[Supplied data]
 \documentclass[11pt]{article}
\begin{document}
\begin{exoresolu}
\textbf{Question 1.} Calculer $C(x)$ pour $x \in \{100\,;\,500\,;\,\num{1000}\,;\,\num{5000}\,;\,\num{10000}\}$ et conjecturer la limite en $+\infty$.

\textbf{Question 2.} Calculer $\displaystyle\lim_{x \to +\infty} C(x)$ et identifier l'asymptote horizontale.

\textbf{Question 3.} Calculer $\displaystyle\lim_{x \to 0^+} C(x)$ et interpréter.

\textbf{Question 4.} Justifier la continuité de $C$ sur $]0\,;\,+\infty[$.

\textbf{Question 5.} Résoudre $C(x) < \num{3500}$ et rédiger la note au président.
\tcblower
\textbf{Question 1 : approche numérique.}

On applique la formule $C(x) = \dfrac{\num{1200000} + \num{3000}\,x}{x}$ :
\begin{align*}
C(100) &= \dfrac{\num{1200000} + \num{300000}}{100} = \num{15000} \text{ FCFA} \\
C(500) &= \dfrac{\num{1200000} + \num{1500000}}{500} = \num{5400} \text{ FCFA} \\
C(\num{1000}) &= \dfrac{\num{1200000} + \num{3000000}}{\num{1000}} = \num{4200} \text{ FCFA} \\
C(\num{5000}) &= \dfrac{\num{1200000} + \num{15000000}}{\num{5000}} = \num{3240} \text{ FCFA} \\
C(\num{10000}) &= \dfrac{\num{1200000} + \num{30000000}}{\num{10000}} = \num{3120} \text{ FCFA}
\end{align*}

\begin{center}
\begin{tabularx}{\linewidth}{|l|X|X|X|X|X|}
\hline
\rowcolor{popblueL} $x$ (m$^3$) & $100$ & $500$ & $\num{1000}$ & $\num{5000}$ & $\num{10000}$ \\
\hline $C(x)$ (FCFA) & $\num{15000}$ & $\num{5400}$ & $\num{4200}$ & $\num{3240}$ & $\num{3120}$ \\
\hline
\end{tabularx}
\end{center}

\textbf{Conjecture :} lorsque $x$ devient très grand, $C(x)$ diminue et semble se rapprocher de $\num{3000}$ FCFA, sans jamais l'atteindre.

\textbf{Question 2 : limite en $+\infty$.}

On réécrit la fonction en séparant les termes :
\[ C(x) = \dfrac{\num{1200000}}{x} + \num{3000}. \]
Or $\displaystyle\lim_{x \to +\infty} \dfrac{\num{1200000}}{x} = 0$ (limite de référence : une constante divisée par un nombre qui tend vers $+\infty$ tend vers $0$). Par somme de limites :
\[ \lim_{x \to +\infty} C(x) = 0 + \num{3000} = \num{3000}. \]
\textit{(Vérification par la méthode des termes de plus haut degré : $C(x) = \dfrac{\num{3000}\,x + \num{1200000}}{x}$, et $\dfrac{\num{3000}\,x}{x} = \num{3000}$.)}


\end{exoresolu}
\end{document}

[Problem]
Working from the entries above, return all lines that contain "Calculer".

[Task answer]
\textbf{Question 1.} Calculer $C(x)$ pour $x \in \{100\,;\,500\,;\,\num{1000}\,;\,\num{5000}\,;\,\num{10000}\}$ et conjecturer la limite en $+\infty$.
\textbf{Question 2.} Calculer $\displaystyle\lim_{x \to +\infty} C(x)$ et identifier l'asymptote horizontale.
\textbf{Question 3.} Calculer $\displaystyle\lim_{x \to 0^+} C(x)$ et interpréter.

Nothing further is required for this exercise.